**Given information**
++++++

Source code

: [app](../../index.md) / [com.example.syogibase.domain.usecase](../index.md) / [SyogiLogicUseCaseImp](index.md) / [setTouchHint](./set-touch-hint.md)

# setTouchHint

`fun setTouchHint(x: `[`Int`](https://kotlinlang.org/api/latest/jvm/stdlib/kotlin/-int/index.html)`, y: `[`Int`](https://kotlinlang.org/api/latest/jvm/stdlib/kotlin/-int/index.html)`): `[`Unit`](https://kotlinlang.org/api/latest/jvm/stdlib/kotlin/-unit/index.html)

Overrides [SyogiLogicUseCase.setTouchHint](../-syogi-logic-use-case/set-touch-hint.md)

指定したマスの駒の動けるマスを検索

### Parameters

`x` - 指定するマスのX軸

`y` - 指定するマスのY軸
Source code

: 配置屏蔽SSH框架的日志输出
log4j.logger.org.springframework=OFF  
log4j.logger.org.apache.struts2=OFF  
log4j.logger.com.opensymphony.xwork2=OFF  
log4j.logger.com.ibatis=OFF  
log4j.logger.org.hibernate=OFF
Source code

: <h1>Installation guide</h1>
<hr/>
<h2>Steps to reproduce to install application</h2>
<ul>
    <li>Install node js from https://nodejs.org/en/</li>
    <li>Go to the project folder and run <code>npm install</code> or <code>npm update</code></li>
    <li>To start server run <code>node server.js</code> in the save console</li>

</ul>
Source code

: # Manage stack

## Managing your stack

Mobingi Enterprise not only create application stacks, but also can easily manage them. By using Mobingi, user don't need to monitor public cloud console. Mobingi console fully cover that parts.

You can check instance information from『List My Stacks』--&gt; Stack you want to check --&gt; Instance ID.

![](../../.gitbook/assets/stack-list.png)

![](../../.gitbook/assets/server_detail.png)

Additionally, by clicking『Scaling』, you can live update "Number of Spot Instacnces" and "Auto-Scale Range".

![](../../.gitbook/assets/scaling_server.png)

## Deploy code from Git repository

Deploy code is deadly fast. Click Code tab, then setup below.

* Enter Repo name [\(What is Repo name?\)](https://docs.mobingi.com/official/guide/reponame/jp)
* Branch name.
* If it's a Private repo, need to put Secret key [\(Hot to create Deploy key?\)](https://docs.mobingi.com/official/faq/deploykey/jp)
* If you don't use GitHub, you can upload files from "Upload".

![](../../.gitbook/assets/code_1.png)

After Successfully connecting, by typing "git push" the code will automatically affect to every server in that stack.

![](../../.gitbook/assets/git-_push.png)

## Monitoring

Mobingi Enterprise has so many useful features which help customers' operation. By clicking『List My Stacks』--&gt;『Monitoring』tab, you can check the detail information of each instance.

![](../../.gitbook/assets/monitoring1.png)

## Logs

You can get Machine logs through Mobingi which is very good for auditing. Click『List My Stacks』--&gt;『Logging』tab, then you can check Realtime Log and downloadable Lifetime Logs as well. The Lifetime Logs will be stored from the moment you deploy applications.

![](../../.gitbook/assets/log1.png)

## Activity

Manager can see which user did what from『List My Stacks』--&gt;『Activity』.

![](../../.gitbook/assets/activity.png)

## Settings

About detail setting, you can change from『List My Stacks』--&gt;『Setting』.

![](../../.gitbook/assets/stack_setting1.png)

++++++

**Work task**
Reproduce exactly the lines from the beginning of the entries above up to and including the line that contains "# setTouchHint".

**Solution to this exercise**
Source code

: [app](../../index.md) / [com.example.syogibase.domain.usecase](../index.md) / [SyogiLogicUseCaseImp](index.md) / [setTouchHint](./set-touch-hint.md)

# setTouchHint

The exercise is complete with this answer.